Lumino City - Roue à linge

La roue à linge en jeu

Lumino City - roue à linge

La roue à linge en cours d’élaboration

Pour en revenir au jeu en lui-même, il s’agit d’un point ’n’ click/puzzle game tout à fait honorable, où on avance de tableau en tableau jusqu’au sommet de la ville. Certes, les énigmes sont assez basiques et leur difficulté n’est pas bien grande, mais elles sont toujours bien pensées et dans l’ensemble logiques, ce qui reste un point essentiel pour ne pas gâcher son plaisir dans la frustration dans ce genre de jeu. J’ai ressorti avec grand plaisir mon petit carnet de notes pour recopier certains indices, notamment une partition et un code morse trouvé dans un livre. Et si d’aventure, vous vous retrouvez quelque peu coincés quelque part, vous pouvez comptez sur “The Handy Manual”, un livre laissé tombé par Papi juste avant de disparaître. Le bouquin fait 900 pages, et la plupart contiennent des informations totalement inutiles, avec des schémas sans intérêt. Mais, parmi ces pages incompréhensibles se trouvent de véritables indices pour chaque énigme du jeu. Pour retrouver ces indices, un jeu dans le jeu se met en place : on trouve une table des matières au début du livre, seulement, au lieu de mettre simplement le numéro de page associé à l’aide, une énigme basée sur l’observation du tableau qui coince et le calcul mental (ou pas, vous avez le droit de prendre une calculatrice) se présente à vous chaque fois. Tout ceci confère un aspect ludique, même quand on jette l’éponge sur la résolution d’une énigme, on a droit à une énigme de compensation, plus basique, et on culpabilise moins de s’aider de la soluce fournie au jeu.

Lumino City - Aide

à droite, une page inutile, à gauche, une résolution d’énigme

Si vous êtes rompus à l’art de la résolution d’énigmes, celles présentes dans la cité lumineuse vous apparaîtront d’une simplicité quasi enfantine. Mais le charme de la réalisation, l’humour attendrissant et les messages parfois véhiculés devraient vous atteindre en plein cœur.
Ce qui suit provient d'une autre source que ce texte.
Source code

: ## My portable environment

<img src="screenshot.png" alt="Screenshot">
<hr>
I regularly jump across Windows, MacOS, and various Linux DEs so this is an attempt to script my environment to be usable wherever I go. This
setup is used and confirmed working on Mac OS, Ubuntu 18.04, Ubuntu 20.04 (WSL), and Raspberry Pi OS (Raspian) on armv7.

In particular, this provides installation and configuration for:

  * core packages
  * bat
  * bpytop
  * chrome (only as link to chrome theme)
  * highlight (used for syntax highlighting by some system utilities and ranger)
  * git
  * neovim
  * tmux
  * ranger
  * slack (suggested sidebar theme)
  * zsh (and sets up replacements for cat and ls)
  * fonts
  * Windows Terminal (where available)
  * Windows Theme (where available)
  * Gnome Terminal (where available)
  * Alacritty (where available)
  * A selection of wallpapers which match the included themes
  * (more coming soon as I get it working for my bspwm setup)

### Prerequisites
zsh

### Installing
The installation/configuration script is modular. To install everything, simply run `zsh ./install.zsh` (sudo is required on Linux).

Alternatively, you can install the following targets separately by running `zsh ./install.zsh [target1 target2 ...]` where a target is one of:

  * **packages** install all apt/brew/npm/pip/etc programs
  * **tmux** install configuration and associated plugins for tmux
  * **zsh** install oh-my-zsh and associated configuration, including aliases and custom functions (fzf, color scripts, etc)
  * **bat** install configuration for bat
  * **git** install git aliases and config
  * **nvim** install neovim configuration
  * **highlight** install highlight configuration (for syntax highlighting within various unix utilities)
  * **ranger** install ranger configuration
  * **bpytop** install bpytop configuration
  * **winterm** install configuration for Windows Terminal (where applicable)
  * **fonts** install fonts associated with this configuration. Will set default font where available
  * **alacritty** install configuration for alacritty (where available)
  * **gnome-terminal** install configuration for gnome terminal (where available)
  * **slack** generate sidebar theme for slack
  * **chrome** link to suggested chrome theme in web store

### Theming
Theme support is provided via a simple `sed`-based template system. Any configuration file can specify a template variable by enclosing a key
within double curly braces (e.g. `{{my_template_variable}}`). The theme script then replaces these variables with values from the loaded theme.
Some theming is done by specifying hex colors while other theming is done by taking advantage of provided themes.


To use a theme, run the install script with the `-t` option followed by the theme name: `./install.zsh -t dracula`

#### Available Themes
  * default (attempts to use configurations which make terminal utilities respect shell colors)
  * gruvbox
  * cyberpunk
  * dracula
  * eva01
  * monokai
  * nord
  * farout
Sans oublier que certaines énigmes, malgré leur simplicité, demande de noter quelques éléments (à moins de retenir tout par cœur) et je ne sais pas vous, mais moi j’adore les jeux où on doit parfois sortir son petit carnet et noter des petits points qu’on estime importants pour la suite, tel un petit détective perdu sur l’île de Myst.

Lumino City

Un certain nombre d’énigmes sont basées sur la… lumière !

C’est l’histoire d’un mec

À la fin de Lume, Papi revient à la maison et s’exclame qu’il a quelque chose à raconter. Là-dessus, générique… Trois ans s’écoulent, Lumino City sort. L’histoire commence exactement là où elle s’est terminée dans le premier opus : Papi s’apprête à raconter à Lumi son incroyable histoire mais avant, il lui demande de descendre préparer du thé. Et pendant qu’on met les sachets de thé dans deux tasses d’eau bouillantes, du raffût surgit d’en haut et Papi disparaît. En suivant sa trace, Lumi en apprend un peu plus sur son papi au travail, puisqu’on découvre qu’il est en quelque sorte le factotum de la ville. Tous les habitants comptent sur lui en cas de pépin. Et avec l’absence royale de gêne qui caractérise si bien tous les PNJ de la création, les habitants que Lumi va rencontrer au fur et à mesure de sa progression vont lui demander tout un tas de choses à accomplir, certains partant du principe que si Lumi est la petite fille de “handyman”, ils peuvent exiger qu’elle exécute les réparations hasardeuses de ces habitants particuliers. Par ce biais, on a l’impression que Lumi se rapproche encore un peu de son papi par le prisme de son travail, point de vue qu’on a rarement de ses proches. On devine déjà leur relation complice et à plusieurs reprises, les habitants vont remarquer la ressemblance entre Papi et Lumi, renforçant encore le lien qui les unit.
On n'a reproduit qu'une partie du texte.